Staying in center

This entry was written by Michael J. Formica, MS MA EdM, Editor and Project Coordinator for LBBC who, as a mental health and education professional with more than 25 years of experience, also blogs regularly at Psychology Today.

During the month of January, and in honor of LBBC’s 20th anniversary, Michael has committed to writing follow-up blogs reflecting the emotional appeal of the blog published the day prior. In this blog, Michael explores the concept of staying centered in oneself suggested in Tyesha Love’s Cancer, one of the reasons for going after my degree.

We love labels. They bring a sense of order to things. The dangerous thing about labels, though, is that, sometimes, we can get so attached to the label that we lose sight of the thing being labeled.
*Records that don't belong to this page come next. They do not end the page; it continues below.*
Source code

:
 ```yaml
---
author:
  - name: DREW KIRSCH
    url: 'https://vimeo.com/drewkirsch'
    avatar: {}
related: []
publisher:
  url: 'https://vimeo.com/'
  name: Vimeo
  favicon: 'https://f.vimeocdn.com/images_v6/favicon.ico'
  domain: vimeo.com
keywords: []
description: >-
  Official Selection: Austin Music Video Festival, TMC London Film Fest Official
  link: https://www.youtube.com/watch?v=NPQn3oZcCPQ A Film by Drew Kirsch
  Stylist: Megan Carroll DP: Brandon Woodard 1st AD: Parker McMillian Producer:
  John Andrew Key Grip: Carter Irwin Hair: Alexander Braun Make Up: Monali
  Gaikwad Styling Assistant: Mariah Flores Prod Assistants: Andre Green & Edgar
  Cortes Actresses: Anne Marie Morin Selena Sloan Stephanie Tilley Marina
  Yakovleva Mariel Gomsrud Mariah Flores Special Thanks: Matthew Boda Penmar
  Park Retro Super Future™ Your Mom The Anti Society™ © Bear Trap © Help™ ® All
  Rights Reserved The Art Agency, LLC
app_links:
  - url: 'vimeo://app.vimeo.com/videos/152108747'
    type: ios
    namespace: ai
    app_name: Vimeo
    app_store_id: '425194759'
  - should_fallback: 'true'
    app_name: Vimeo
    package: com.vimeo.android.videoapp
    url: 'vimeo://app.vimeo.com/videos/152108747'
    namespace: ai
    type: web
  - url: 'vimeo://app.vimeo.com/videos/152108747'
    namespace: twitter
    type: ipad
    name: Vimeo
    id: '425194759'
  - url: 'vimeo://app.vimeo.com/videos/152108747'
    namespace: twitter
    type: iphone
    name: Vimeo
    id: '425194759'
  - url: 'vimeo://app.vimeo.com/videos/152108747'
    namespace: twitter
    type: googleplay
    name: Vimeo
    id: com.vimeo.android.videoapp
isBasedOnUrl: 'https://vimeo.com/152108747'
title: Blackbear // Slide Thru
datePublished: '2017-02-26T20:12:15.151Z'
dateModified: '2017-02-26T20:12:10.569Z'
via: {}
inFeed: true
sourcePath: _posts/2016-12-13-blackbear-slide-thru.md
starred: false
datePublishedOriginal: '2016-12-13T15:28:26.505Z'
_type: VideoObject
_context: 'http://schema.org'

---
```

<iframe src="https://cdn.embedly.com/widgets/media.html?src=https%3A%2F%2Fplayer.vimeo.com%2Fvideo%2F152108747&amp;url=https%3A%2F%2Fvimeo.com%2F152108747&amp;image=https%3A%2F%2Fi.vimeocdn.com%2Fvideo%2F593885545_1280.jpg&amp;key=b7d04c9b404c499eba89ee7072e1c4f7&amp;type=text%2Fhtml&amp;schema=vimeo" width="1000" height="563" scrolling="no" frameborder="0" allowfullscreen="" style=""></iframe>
When that thing is us, we can just as easily lose sight of ourselves, falling into the trap of defining ourselves as our disease, our disorder or our diagnosis.
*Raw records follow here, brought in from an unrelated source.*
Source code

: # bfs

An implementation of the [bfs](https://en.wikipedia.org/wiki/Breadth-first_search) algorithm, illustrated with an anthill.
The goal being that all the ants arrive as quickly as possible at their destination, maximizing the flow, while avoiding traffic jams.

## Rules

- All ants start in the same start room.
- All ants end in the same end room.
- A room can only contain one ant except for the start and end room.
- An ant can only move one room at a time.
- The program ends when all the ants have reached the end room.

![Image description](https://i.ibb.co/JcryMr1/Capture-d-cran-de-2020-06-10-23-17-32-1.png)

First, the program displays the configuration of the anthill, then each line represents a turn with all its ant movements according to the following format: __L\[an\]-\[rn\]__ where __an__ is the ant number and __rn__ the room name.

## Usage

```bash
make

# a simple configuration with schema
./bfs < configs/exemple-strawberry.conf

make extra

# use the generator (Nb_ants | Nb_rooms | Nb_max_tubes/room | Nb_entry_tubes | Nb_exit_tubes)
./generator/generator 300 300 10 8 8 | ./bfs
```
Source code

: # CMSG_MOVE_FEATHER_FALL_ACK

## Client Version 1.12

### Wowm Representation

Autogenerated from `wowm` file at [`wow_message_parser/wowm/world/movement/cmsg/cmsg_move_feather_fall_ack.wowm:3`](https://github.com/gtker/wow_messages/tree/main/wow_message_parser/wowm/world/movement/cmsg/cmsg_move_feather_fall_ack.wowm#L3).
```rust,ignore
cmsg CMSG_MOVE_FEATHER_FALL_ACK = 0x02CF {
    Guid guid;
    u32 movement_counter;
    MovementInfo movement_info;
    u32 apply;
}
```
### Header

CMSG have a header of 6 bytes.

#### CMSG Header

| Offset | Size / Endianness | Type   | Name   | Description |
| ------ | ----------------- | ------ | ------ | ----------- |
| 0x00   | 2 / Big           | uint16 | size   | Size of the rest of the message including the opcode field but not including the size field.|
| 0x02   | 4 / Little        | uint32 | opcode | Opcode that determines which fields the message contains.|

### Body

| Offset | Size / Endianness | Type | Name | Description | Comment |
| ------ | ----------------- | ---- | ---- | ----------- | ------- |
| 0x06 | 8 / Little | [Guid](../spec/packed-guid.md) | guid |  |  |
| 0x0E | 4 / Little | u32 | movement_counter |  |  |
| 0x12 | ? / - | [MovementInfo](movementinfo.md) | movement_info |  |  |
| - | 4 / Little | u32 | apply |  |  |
Breast cancer is a big deal. It is, quite frankly, probably one of the biggest white elephants ever to occupy a room. The reason for this is that breast cancer is not just one thing — like a heart condition or an emotional dysregulation — but, rather, it’s a complex constellation of things affecting self-perception, body image, social relationships, sexuality and the list goes on; the proverbial pebble in a pond.
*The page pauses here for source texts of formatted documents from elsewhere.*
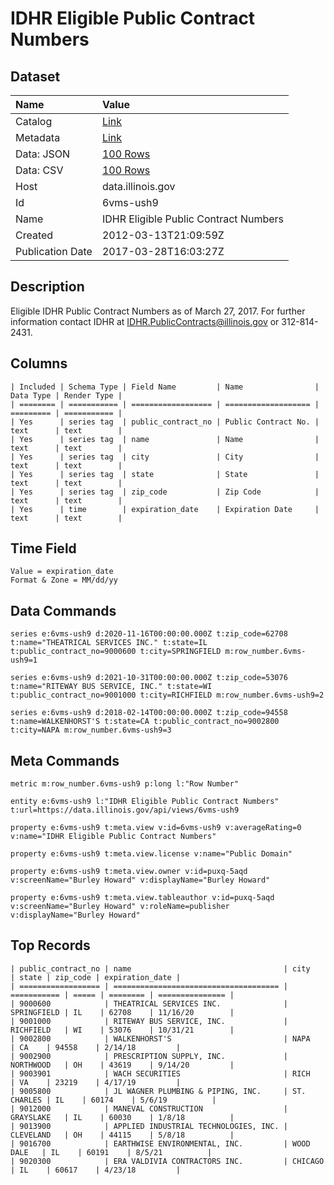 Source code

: # IDHR Eligible Public Contract Numbers

## Dataset

| Name | Value |
| :--- | :---- |
| Catalog | [Link](https://catalog.data.gov/dataset/idhr-eligible-public-contract-numbers-d95c5) |
| Metadata | [Link](https://data.illinois.gov/api/views/6vms-ush9) |
| Data: JSON | [100 Rows](https://data.illinois.gov/api/views/6vms-ush9/rows.json?max_rows=100) |
| Data: CSV | [100 Rows](https://data.illinois.gov/api/views/6vms-ush9/rows.csv?max_rows=100) |
| Host | data.illinois.gov |
| Id | 6vms-ush9 |
| Name | IDHR Eligible Public Contract Numbers |
| Created | 2012-03-13T21:09:59Z |
| Publication Date | 2017-03-28T16:03:27Z |

## Description

Eligible IDHR Public Contract Numbers as of March 27, 2017. For further information contact IDHR at IDHR.PublicContracts@illinois.gov or 312-814-2431.

## Columns

```ls
| Included | Schema Type | Field Name         | Name                | Data Type | Render Type |
| ======== | =========== | ================== | =================== | ========= | =========== |
| Yes      | series tag  | public_contract_no | Public Contract No. | text      | text        |
| Yes      | series tag  | name               | Name                | text      | text        |
| Yes      | series tag  | city               | City                | text      | text        |
| Yes      | series tag  | state              | State               | text      | text        |
| Yes      | series tag  | zip_code           | Zip Code            | text      | text        |
| Yes      | time        | expiration_date    | Expiration Date     | text      | text        |
```

## Time Field

```ls
Value = expiration_date
Format & Zone = MM/dd/yy
```

## Data Commands

```ls
series e:6vms-ush9 d:2020-11-16T00:00:00.000Z t:zip_code=62708 t:name="THEATRICAL SERVICES INC." t:state=IL t:public_contract_no=9000600 t:city=SPRINGFIELD m:row_number.6vms-ush9=1

series e:6vms-ush9 d:2021-10-31T00:00:00.000Z t:zip_code=53076 t:name="RITEWAY BUS SERVICE, INC." t:state=WI t:public_contract_no=9001000 t:city=RICHFIELD m:row_number.6vms-ush9=2

series e:6vms-ush9 d:2018-02-14T00:00:00.000Z t:zip_code=94558 t:name=WALKENHORST'S t:state=CA t:public_contract_no=9002800 t:city=NAPA m:row_number.6vms-ush9=3
```

## Meta Commands

```ls
metric m:row_number.6vms-ush9 p:long l:"Row Number"

entity e:6vms-ush9 l:"IDHR Eligible Public Contract Numbers" t:url=https://data.illinois.gov/api/views/6vms-ush9

property e:6vms-ush9 t:meta.view v:id=6vms-ush9 v:averageRating=0 v:name="IDHR Eligible Public Contract Numbers"

property e:6vms-ush9 t:meta.view.license v:name="Public Domain"

property e:6vms-ush9 t:meta.view.owner v:id=puxq-5aqd v:screenName="Burley Howard" v:displayName="Burley Howard"

property e:6vms-ush9 t:meta.view.tableauthor v:id=puxq-5aqd v:screenName="Burley Howard" v:roleName=publisher v:displayName="Burley Howard"
```

## Top Records

```ls
| public_contract_no | name                                  | city        | state | zip_code | expiration_date | 
| ================== | ===================================== | =========== | ===== | ======== | =============== | 
| 9000600            | THEATRICAL SERVICES INC.              | SPRINGFIELD | IL    | 62708    | 11/16/20        | 
| 9001000            | RITEWAY BUS SERVICE, INC.             | RICHFIELD   | WI    | 53076    | 10/31/21        | 
| 9002800            | WALKENHORST'S                         | NAPA        | CA    | 94558    | 2/14/18         | 
| 9002900            | PRESCRIPTION SUPPLY, INC.             | NORTHWOOD   | OH    | 43619    | 9/14/20         | 
| 9003901            | WACH SECURITIES                       | RICH        | VA    | 23219    | 4/17/19         | 
| 9005800            | JL WAGNER PLUMBING & PIPING, INC.     | ST. CHARLES | IL    | 60174    | 5/6/19          | 
| 9012000            | MANEVAL CONSTRUCTION                  | GRAYSLAKE   | IL    | 60030    | 1/8/18          | 
| 9013900            | APPLIED INDUSTRIAL TECHNOLOGIES, INC. | CLEVELAND   | OH    | 44115    | 5/8/18          | 
| 9016700            | EARTHWISE ENVIRONMENTAL, INC.         | WOOD DALE   | IL    | 60191    | 8/5/21          | 
| 9020300            | ERA VALDIVIA CONTRACTORS INC.         | CHICAGO     | IL    | 60617    | 4/23/18         | 
```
The question for those affected by breast cancer is, “What are you going to do with it”? Will you integrate your experience into the ever evolving fabric of your life and who you are, or will you let it define you? Definitions are labels, and labels limit us. If we choose to avoid letting the labels that are imposed upon us – whether from the inside or the outside – define us, then our potential remains limitless, and we remain empowered to live our lives fully, with joy and purpose.

What did you do to ensure that breast cancer would not label you or your life? Comment here or on our Facebook page.

One thought on “Staying in center

  1. I noticed early on that my breast cancer made other people uncomfortable. No surprise there. So I often found myself almost apologizing for it when people grew nervous about how to interact with me. I dreaded being labelled breast cancer survivor. It is not a label I ever want to wear or be known by. Instead, I want to feel like I am an adapter – that when faced with this big scary monster, I learned and grew rather than retreating in fear. It doesn’t make the fear go away, but it gives you something to do with it.